“Don’t hit your wife, don’t hit your kids.” That’s what soldiers are being told in their ‘group therapy’ sessions at Walter Reed. Other group sessions include playing bingo and learning how to set a table correctly. Hardly the kind of activity you’d expect for soldiers in dire need of psychiatric help. In 2007 suicides among active-duty soldiers reached their highest levels since records began in 1980. Sadly, 121 soldiers committed suicide last year, a 20 percent gain from 2006 according to an internal study received by The Washington Post. Since the Iraq war began the number of self-inflicted injuries and suicides has multiplied six fold. The 350 soldiers who attempted suicide or self-injury in 2002 pales in comparison to the 2,100 soldiers who made the same attempts in 2007.
“I'm very disappointed with the Army. Hopefully this will help other soldiers," wrote Lt. Elizabeth Whiteside, before attempting suicide for the second time.
The unfortunate rise in the number of attempted suicides is blamed primarily on the war “lasting longer than expected.” Individual counseling is still not offered at many Army posts. While Congress has given hundreds of millions of dollars to the Army in an attempt to improve mental health, critics say not enough has been done.
In past conflicts suicide rates have tended to decline, but as soldiers are forced into repeated and longer deployments that trend has reversed. In 2001 the suicide rate sat at 9.8 per 100,000 active-duty soldiers, an all time low. That low capsized into an all time high of 17.5 suicides per 100,000 in 2006. Twice as many soldier suicides took place in the U.S. than in Iraq and Afghanistan in 2007.

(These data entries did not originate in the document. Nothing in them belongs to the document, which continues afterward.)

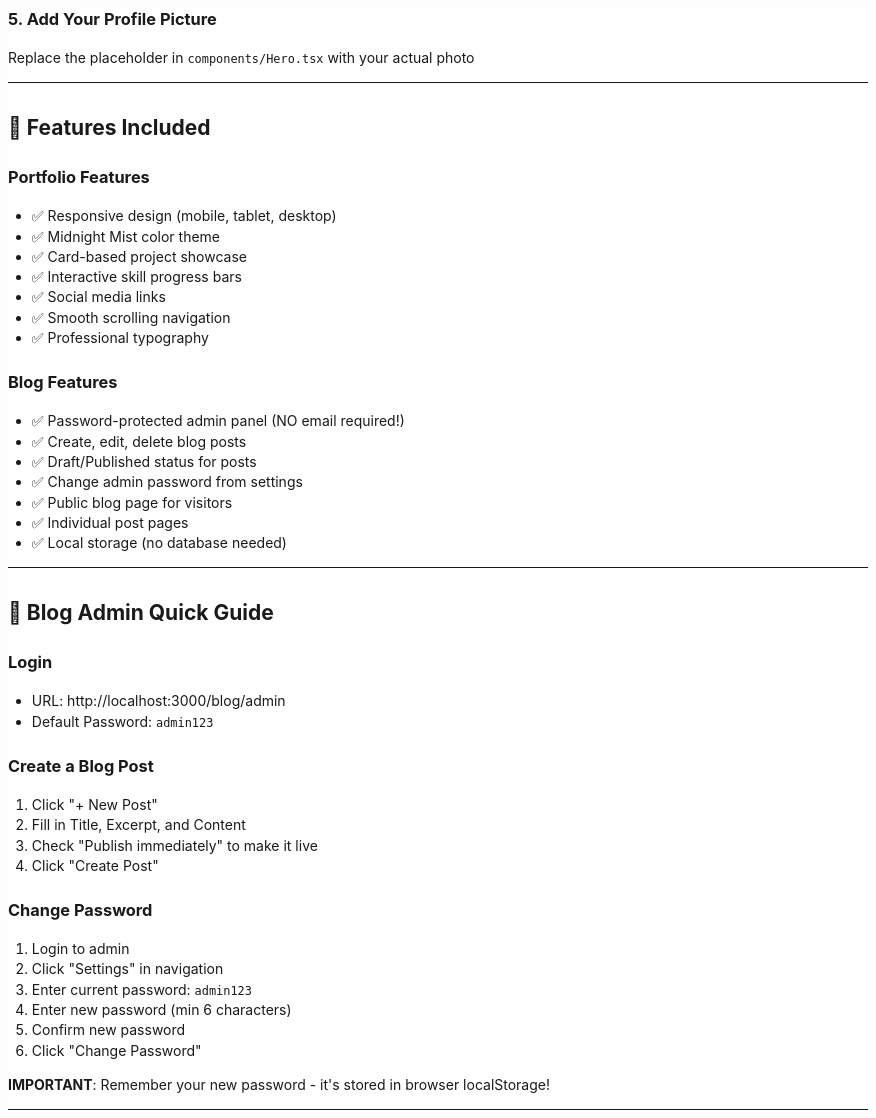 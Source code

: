 ### 5. Add Your Profile Picture
Replace the placeholder in `components/Hero.tsx` with your actual photo

---

## 🎨 Features Included

### Portfolio Features
- ✅ Responsive design (mobile, tablet, desktop)
- ✅ Midnight Mist color theme
- ✅ Card-based project showcase
- ✅ Interactive skill progress bars
- ✅ Social media links
- ✅ Smooth scrolling navigation
- ✅ Professional typography

### Blog Features
- ✅ Password-protected admin panel (NO email required!)
- ✅ Create, edit, delete blog posts
- ✅ Draft/Published status for posts
- ✅ Change admin password from settings
- ✅ Public blog page for visitors
- ✅ Individual post pages
- ✅ Local storage (no database needed)

---

## 🔐 Blog Admin Quick Guide

### Login
- URL: http://localhost:3000/blog/admin
- Default Password: `admin123`

### Create a Blog Post
1. Click "+ New Post"
2. Fill in Title, Excerpt, and Content
3. Check "Publish immediately" to make it live
4. Click "Create Post"

### Change Password
1. Login to admin
2. Click "Settings" in navigation
3. Enter current password: `admin123`
4. Enter new password (min 6 characters)
5. Confirm new password
6. Click "Change Password"

**IMPORTANT**: Remember your new password - it's stored in browser localStorage!

---
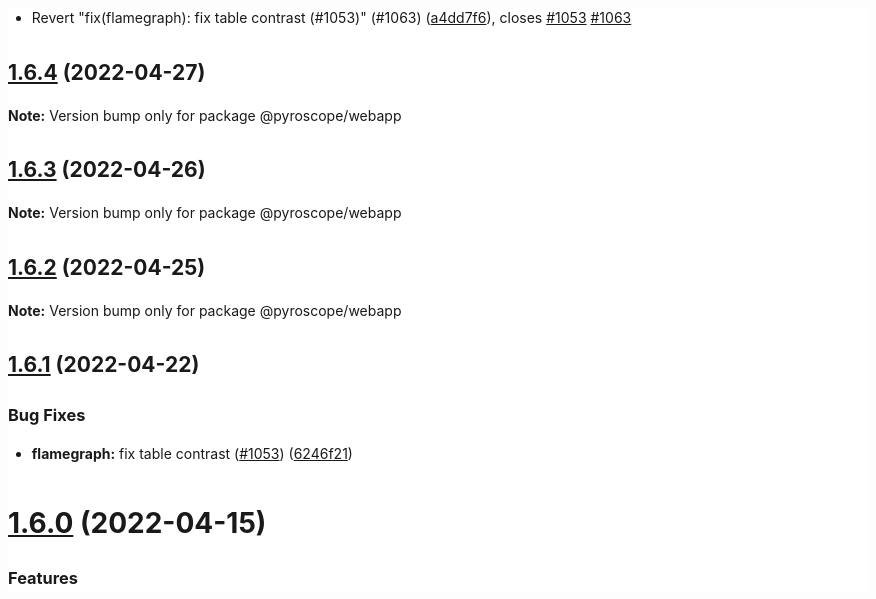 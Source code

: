 * Revert "fix(flamegraph): fix table contrast (#1053)" (#1063) ([a4dd7f6](https://github.com/pyroscope-io/pyroscope/commit/a4dd7f6417b9c37134c9a63143a1d1f8ccb2ee3d)), closes [#1053](https://github.com/pyroscope-io/pyroscope/issues/1053) [#1063](https://github.com/pyroscope-io/pyroscope/issues/1063)





## [1.6.4](https://github.com/pyroscope-io/pyroscope/compare/@pyroscope/webapp@1.6.3...@pyroscope/webapp@1.6.4) (2022-04-27)

**Note:** Version bump only for package @pyroscope/webapp





## [1.6.3](https://github.com/pyroscope-io/pyroscope/compare/@pyroscope/webapp@1.6.2...@pyroscope/webapp@1.6.3) (2022-04-26)

**Note:** Version bump only for package @pyroscope/webapp





## [1.6.2](https://github.com/pyroscope-io/pyroscope/compare/@pyroscope/webapp@1.6.1...@pyroscope/webapp@1.6.2) (2022-04-25)

**Note:** Version bump only for package @pyroscope/webapp





## [1.6.1](https://github.com/pyroscope-io/pyroscope/compare/@pyroscope/webapp@1.6.0...@pyroscope/webapp@1.6.1) (2022-04-22)


### Bug Fixes

* **flamegraph:** fix table contrast ([#1053](https://github.com/pyroscope-io/pyroscope/issues/1053)) ([6246f21](https://github.com/pyroscope-io/pyroscope/commit/6246f211967d073febdca8fb578bb805b96597cd))





# [1.6.0](https://github.com/pyroscope-io/pyroscope/compare/@pyroscope/webapp@1.5.0...@pyroscope/webapp@1.6.0) (2022-04-15)


### Features
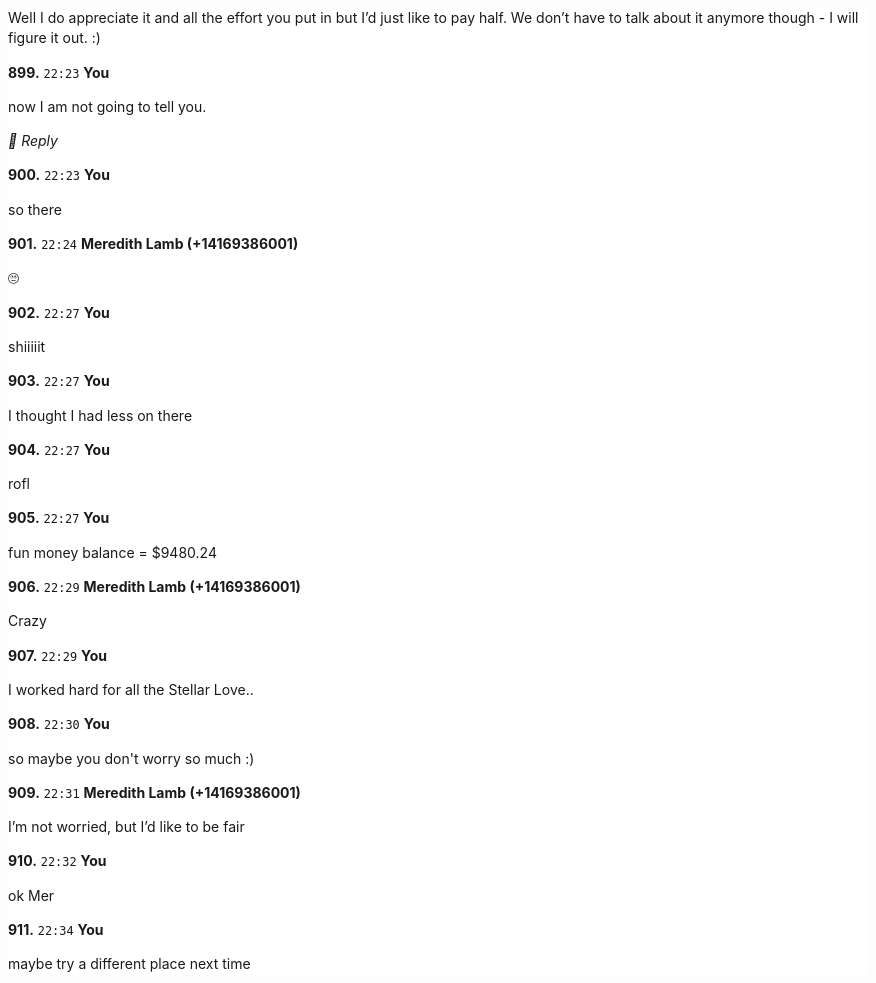 Well I do appreciate it and all the effort you put in but I’d just like to pay half\. We don’t have to talk about it anymore though \- I will figure it out\. :\)


**899.** `22:23` **You**

>
now I am not going to tell you\.

*💬 Reply*

**900.** `22:23` **You**

so there


**901.** `22:24` **Meredith Lamb (+14169386001)**

🙄


**902.** `22:27` **You**

shiiiiit


**903.** `22:27` **You**

I thought I had less on there


**904.** `22:27` **You**

rofl


**905.** `22:27` **You**

fun money balance = $9480\.24


**906.** `22:29` **Meredith Lamb (+14169386001)**

Crazy


**907.** `22:29` **You**

I worked hard for all the Stellar Love\.\.


**908.** `22:30` **You**

so maybe you don't worry so much :\)


**909.** `22:31` **Meredith Lamb (+14169386001)**

I’m not worried, but I’d like to be fair


**910.** `22:32` **You**

ok Mer


**911.** `22:34` **You**

maybe try a different place next time
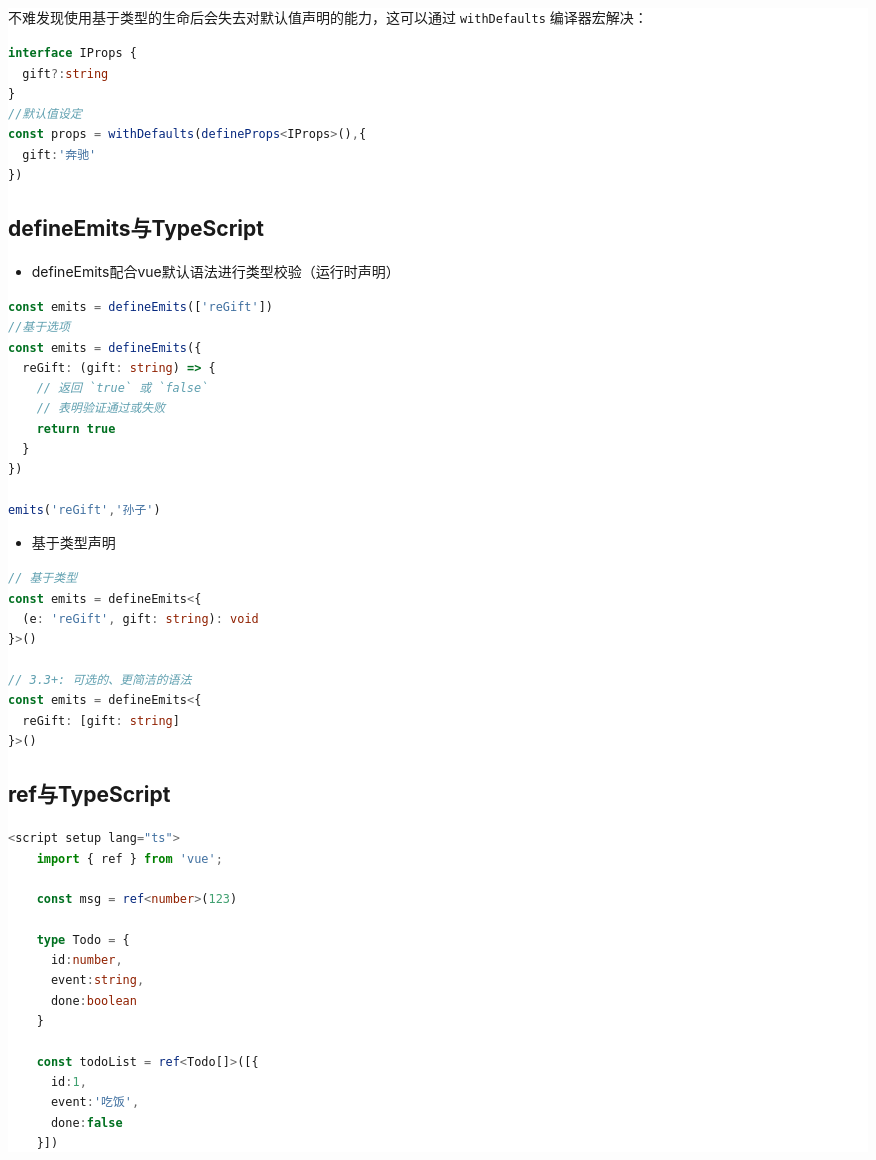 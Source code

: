 不难发现使用基于类型的生命后会失去对默认值声明的能力，这可以通过 `withDefaults` 编译器宏解决：

```ts
interface IProps {
  gift?:string
}
//默认值设定
const props = withDefaults(defineProps<IProps>(),{
  gift:'奔驰'
})
```



## defineEmits与TypeScript

- defineEmits配合vue默认语法进行类型校验（运行时声明）

```ts
const emits = defineEmits(['reGift'])
//基于选项
const emits = defineEmits({
  reGift: (gift: string) => {
    // 返回 `true` 或 `false`
    // 表明验证通过或失败
    return true
  }
})

emits('reGift','孙子')
```

- 基于类型声明

```ts
// 基于类型
const emits = defineEmits<{
  (e: 'reGift', gift: string): void
}>()

// 3.3+: 可选的、更简洁的语法
const emits = defineEmits<{
  reGift: [gift: string]
}>()
```



## ref与TypeScript

```ts
<script setup lang="ts">
    import { ref } from 'vue';

    const msg = ref<number>(123)

    type Todo = {
      id:number,
      event:string,
      done:boolean
    }

    const todoList = ref<Todo[]>([{
      id:1,
      event:'吃饭',
      done:false
    }])

``` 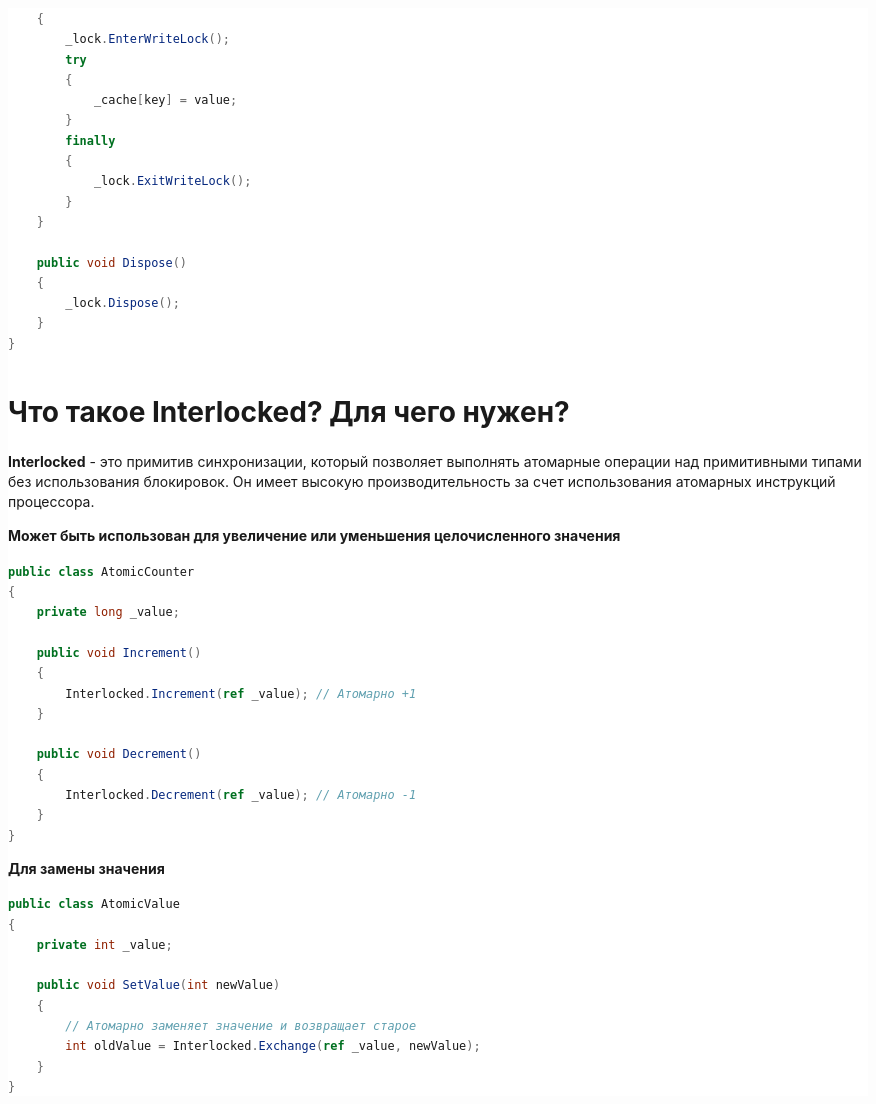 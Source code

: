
 ```csharp
    {
        _lock.EnterWriteLock();
        try
        {
            _cache[key] = value;
        }
        finally
        {
            _lock.ExitWriteLock();
        }
    }

    public void Dispose()
    {
        _lock.Dispose();
    }
}
```

# Что такое Interlocked? Для чего нужен?

**Interlocked** - это примитив синхронизации, который позволяет выполнять атомарные операции над примитивными типами без использования блокировок. Он имеет высокую производительность за счет использования атомарных инструкций процессора.

**Может быть использован для увеличение или уменьшения целочисленного значения**
```csharp
public class AtomicCounter
{
    private long _value;

    public void Increment()
    {
        Interlocked.Increment(ref _value); // Атомарно +1
    }

    public void Decrement()
    {
        Interlocked.Decrement(ref _value); // Атомарно -1
    }
}
```

**Для замены значения**
```csharp
public class AtomicValue
{
    private int _value;

    public void SetValue(int newValue)
    {
        // Атомарно заменяет значение и возвращает старое
        int oldValue = Interlocked.Exchange(ref _value, newValue);
    }
}
```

The recent study was authored by Col. Elspeth Cameron Ritchie, the top psychiatrist in the Army. Suicides and attempted suicides "are continuing to rise despite a lot of things we're doing now and have been doing. We need to improve training and education. We need to improve our capacity to provide behavioral health care,” she said.
More than 200 interviews both overseas and in the U.S. found that common factors in suicides were failed personal relationships, legal financial or occupational problems, and the length and frequency of deployments overseas. The Army admitted that it “still does not know how to adequately assess, monitor and treat soldiers with psychological problems.” The Army’s current suicide prevention program was not even designed for combat environments.
Recently the Army has been attempting to address the problem. New surveys, online videos, and questionnaires are aimed at helping soldiers recognize developing problems. It has hired more mental health providers and has plans to attach more chaplains to deployments as well as assign “battle buddies” for peer support and monitoring.
A former Army psychologist and chairman of the psychology department at Texas Tech University, David Rudd said increasing suicide rates raise “real questions about whether you can have an Army this size with multiple deployments.”
Our military is being stretched to the limit, the physical and mental endurance of soldiers is being pushed beyond reason. More and more soldiers are falling prey to depression and stress and eventually reach the breaking point. Throughout the years of the war in Iraq our soldiers have been subjected to gross negligence, from not having adequate equipment and supplies overseas, to terrible treatment and conditions at home. Now as we ask them to increase the length of their deployments, to endure the Hell of war day in and day out, for an unknown amount of time, the consequences are showing. We are wringing our soldiers dry, taking from them more than they ever agreed.
We expect our soldiers to act with bravery, honor and efficiency. Yet while they live every day on the front, they lack that which they need most.
Said George W. Bush in his last State of the Union address on Monday, “Soldiers, Sailors, Airmen, Marines, and Coast Guardsmen: In the past year, you have done everything we have asked of you, and more. Our Nation is grateful for your courage. We are proud of your accomplishments. And tonight in this hallowed chamber, with the American people as our witness, we make you a solemn pledge: In the fight ahead, you will have all you need to protect our Nation.”
Perhaps instead, he should have apologized. This is not the first time such a promise has been made.